Overall, the beauty of the ceremony was in the total roster of characters representing labor, education, civil rights, gay and lesbian groups and government. Even movie stars and entertainers were on hand. The day was hosted by actor Hill Harper and journalist Soledad O’Brien. Forrest Whitaker, who starred in the White House-based movie "The Butler," spoke, as did his co-star Oprah Winfrey. Jamie Foxx, better known as Django over the past year, challenged his fellow celebrities to "step up."

One group that wasn’t visible were environmentalists, which was disappointing given the shared history between the environmental  and civil rights movement. At the commemoration NAACP president Ben Jealous told me that when his organization began strategizing around how to fight voter suppression at the state level he realized that they needed "a winning coalition that’s as big and as broad as it takes," to be successful.

"The first groups to come running were Sierra Club and Greenpeace because they recognized that those most likely to vote to protect the environment were black, brown and young voters and that’s exactly who voter suppression laws were targeted at," said Jealous. 

Given that yesterday’s ceremony came on the eve of the eighth anniversary of Hurricane Katrina, and amidst rebuilding efforts from Hurricane Sandy, the organizers might have been keen to point out the connections between climate change and civil rights. 

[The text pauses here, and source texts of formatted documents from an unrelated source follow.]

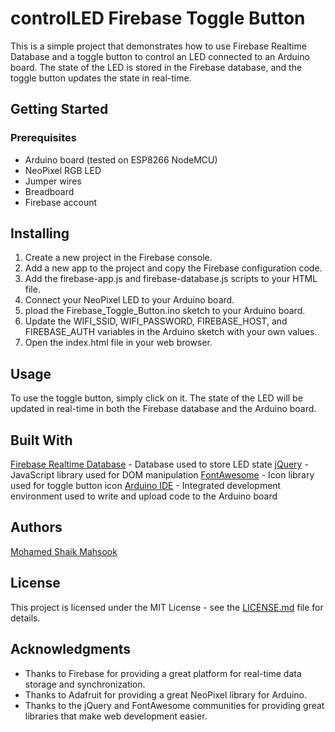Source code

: # controlLED Firebase Toggle Button
This is a simple project that demonstrates how to use Firebase Realtime Database and a toggle button to control an LED connected to an Arduino board. The state of the LED is stored in the Firebase database, and the toggle button updates the state in real-time.

## Getting Started
### Prerequisites
* Arduino board (tested on ESP8266 NodeMCU)
* NeoPixel RGB LED
* Jumper wires
* Breadboard
* Firebase account

## Installing
1. Create a new project in the Firebase console.
2. Add a new app to the project and copy the Firebase configuration code.
3. Add the firebase-app.js and firebase-database.js scripts to your HTML file.
4. Connect your NeoPixel LED to your Arduino board.
5. pload the Firebase_Toggle_Button.ino sketch to your Arduino board.
6. Update the WIFI_SSID, WIFI_PASSWORD, FIREBASE_HOST, and FIREBASE_AUTH variables in the Arduino sketch with your own values.
7. Open the index.html file in your web browser.

## Usage
To use the toggle button, simply click on it. The state of the LED will be updated in real-time in both the Firebase database and the Arduino board.

## Built With
[Firebase Realtime Database](https://firebase.google.com/docs/database) - Database used to store LED state
[jQuery](https://jquery.com/) - JavaScript library used for DOM manipulation
[FontAwesome](https://fontawesome.com/) - Icon library used for toggle button icon
[Arduino IDE](https://www.arduino.cc/en/software) - Integrated development environment used to write and upload code to the Arduino board

## Authors
[Mohamed Shaik Mahsook](https://github.com/mahsook3)

## License
This project is licensed under the MIT License - see the [LICENSE.md](LICENSE.md) file for details.

## Acknowledgments
* Thanks to Firebase for providing a great platform for real-time data storage and synchronization.
* Thanks to Adafruit for providing a great NeoPixel library for Arduino.
* Thanks to the jQuery and FontAwesome communities for providing great libraries that make web development easier.
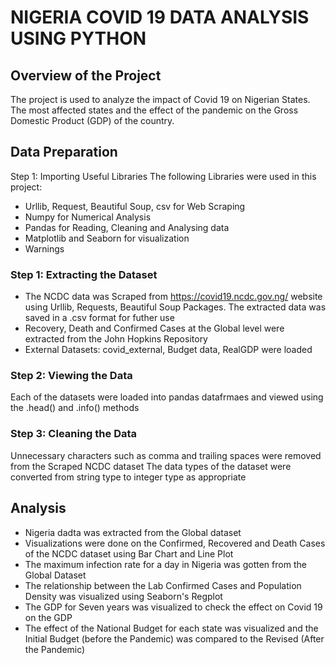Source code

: 
# NIGERIA COVID 19 DATA ANALYSIS USING PYTHON

## Overview of the Project
The project is used to analyze the impact of Covid 19 on Nigerian States. The most affected states and the effect of the pandemic on the Gross Domestic Product (GDP) of the country.

## Data Preparation
Step 1: Importing Useful Libraries
The following Libraries were used in this project:
* Urllib, Request, Beautiful Soup, csv for Web Scraping
* Numpy for Numerical Analysis
* Pandas for Reading, Cleaning and Analysing data
* Matplotlib and Seaborn for visualization
* Warnings

### Step 1: Extracting the Dataset
* The NCDC data was Scraped from https://covid19.ncdc.gov.ng/  website using Urllib, Requests, Beautiful Soup Packages. The extracted data was saved in a .csv format for futher use
* Recovery, Death and Confirmed Cases at the Global level were extracted from the John Hopkins Repository
* External Datasets: covid_external, Budget data, RealGDP were loaded

### Step 2: Viewing the Data
Each of the datasets were loaded into pandas datafrmaes and viewed  using the .head() and .info() methods

### Step 3: Cleaning the Data
Unnecessary characters such as comma and trailing spaces were removed from the Scraped NCDC dataset
The data types of the dataset were converted from string type to integer type as appropriate

## Analysis
* Nigeria dadta was extracted from the Global dataset
* Visualizations were done on the Confirmed, Recovered and Death Cases of the NCDC dataset using Bar Chart and Line Plot
* The maximum infection rate for a day in Nigeria was gotten from the Global Dataset
* The relationship between the Lab Confirmed Cases and Population Density was visualized using Seaborn's Regplot
* The GDP for Seven years was visualized to check the effect on Covid 19 on the GDP
* The effect of the National Budget for each state was visualized and the Initial Budget (before the Pandemic) was compared to the Revised (After the Pandemic)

Yesterday’s ceremony was officially billed a "call to action," but if there was such a call it was hardly recognized. Foxx did remind remind the crowd of how Harry Belafonte paid King’s bail money and took care of Coretta Scott King’s bills until she died (perhaps oversharing on that last point). But action today has come mostly from groups like Power Shift, the Dream Defenders in Florida, Rev. William Barber and "Moral Mondays" protestors  in North Carolina, and thousands of other youth from L.A. to Chicago to New York who’ve been calling out the powers that be on Stand Your Ground laws, school-to-prison pipelines and climate change. They are King’s dream realized. They have as much claim to the change that has come as Obama has. But yesterday, as much as the ceremony was about the civil rights generation who started all of this, the leaders of today seemed relegated to the status of a dream deferred, or rather a dream interrupted.

Post has been updated since publication.